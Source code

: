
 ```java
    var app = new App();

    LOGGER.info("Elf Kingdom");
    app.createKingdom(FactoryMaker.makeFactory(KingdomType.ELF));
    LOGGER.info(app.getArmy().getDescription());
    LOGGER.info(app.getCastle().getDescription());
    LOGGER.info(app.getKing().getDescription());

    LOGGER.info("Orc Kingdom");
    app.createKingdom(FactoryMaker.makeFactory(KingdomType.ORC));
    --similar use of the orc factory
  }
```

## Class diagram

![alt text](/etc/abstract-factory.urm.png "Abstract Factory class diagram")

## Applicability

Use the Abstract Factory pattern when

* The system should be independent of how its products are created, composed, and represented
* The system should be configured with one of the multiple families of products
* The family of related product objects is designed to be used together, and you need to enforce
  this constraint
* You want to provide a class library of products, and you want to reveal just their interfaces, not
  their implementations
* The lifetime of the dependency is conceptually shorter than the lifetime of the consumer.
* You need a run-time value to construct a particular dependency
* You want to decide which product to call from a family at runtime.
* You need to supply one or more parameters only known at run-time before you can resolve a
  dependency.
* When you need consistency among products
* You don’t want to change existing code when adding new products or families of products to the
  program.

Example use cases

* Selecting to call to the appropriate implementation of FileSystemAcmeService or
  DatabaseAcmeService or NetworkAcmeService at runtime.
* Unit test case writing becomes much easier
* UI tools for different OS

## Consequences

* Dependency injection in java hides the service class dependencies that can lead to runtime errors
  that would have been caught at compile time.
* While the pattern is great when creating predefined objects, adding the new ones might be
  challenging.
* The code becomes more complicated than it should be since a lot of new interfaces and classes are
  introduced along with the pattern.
--
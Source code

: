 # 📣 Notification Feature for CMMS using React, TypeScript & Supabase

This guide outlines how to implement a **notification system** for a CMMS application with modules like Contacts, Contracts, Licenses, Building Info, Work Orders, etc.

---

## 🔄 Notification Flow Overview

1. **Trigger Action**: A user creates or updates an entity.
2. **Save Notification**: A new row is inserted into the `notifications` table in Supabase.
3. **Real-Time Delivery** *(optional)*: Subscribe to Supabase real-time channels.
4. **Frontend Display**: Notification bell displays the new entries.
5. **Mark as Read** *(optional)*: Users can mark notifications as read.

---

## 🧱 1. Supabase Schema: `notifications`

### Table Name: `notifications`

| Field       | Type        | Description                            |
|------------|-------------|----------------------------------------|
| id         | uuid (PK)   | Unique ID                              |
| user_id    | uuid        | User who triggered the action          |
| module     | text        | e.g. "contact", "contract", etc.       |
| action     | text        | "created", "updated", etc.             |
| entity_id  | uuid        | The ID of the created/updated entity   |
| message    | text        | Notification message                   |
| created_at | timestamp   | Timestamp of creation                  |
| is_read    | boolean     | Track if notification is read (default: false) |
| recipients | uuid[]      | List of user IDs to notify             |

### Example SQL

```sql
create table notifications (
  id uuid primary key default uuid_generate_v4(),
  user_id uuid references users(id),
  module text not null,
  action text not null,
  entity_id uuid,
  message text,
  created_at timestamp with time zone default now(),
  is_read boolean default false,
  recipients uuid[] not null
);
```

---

> _WHAT TO WORK ON_
From the material above, copy exactly the lines between the line holding "family at runtime." and the line holding "introduced along with the pattern.", inclusive, and only those.

> _EXERCISE ANSWER_
* You want to decide which product to call from a family at runtime.
* You need to supply one or more parameters only known at run-time before you can resolve a
  dependency.
* When you need consistency among products
* You don’t want to change existing code when adding new products or families of products to the
  program.

Example use cases

* Selecting to call to the appropriate implementation of FileSystemAcmeService or
  DatabaseAcmeService or NetworkAcmeService at runtime.
* Unit test case writing becomes much easier
* UI tools for different OS

## Consequences

* Dependency injection in java hides the service class dependencies that can lead to runtime errors
  that would have been caught at compile time.
* While the pattern is great when creating predefined objects, adding the new ones might be
  challenging.
* The code becomes more complicated than it should be since a lot of new interfaces and classes are
  introduced along with the pattern.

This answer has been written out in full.